*Exercise aim*: Write down, unchanged, the entries from the first line through the line holding "## 5. v-for 循环". Include no other line.

Saved entries
★ ★ ★ ★ ★

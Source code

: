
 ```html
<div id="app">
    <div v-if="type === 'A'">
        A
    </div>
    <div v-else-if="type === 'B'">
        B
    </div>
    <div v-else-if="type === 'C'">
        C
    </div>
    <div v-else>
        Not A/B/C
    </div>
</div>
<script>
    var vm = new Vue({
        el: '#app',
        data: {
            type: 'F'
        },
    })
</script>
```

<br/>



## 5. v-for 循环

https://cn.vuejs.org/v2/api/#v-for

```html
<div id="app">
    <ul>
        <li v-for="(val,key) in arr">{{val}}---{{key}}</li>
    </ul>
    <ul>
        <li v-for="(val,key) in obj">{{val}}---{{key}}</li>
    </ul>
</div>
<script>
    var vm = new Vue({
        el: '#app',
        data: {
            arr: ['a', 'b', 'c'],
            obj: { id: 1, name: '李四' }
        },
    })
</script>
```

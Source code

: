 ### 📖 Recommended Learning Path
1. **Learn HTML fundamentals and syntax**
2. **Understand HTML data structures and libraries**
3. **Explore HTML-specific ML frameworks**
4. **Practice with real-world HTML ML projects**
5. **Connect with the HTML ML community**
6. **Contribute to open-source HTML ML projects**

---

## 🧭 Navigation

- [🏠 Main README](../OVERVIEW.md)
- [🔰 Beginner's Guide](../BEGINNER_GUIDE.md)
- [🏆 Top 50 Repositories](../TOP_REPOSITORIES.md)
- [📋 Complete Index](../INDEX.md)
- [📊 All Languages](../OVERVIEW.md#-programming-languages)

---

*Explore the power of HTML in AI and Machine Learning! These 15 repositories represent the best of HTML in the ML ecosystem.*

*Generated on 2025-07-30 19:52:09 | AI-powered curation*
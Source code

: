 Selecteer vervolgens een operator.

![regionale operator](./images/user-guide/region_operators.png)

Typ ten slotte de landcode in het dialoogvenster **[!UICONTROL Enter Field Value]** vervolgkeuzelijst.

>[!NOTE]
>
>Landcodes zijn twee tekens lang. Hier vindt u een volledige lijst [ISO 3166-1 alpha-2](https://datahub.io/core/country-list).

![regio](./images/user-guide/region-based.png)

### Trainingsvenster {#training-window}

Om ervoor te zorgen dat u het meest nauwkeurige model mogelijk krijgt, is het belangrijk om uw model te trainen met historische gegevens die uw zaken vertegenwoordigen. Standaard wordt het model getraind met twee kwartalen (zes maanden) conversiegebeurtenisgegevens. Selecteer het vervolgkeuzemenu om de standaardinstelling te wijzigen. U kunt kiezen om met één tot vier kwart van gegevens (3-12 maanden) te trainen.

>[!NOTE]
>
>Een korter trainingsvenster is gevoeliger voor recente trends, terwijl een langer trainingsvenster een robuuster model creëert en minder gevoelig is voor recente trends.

★ ★ ★ ★ ★

*The answer*:
Source code

:
 ```html
<div id="app">
    <div v-if="type === 'A'">
        A
    </div>
    <div v-else-if="type === 'B'">
        B
    </div>
    <div v-else-if="type === 'C'">
        C
    </div>
    <div v-else>
        Not A/B/C
    </div>
</div>
<script>
    var vm = new Vue({
        el: '#app',
        data: {
            type: 'F'
        },
    })
</script>
```

<br/>



## 5. v-for 循环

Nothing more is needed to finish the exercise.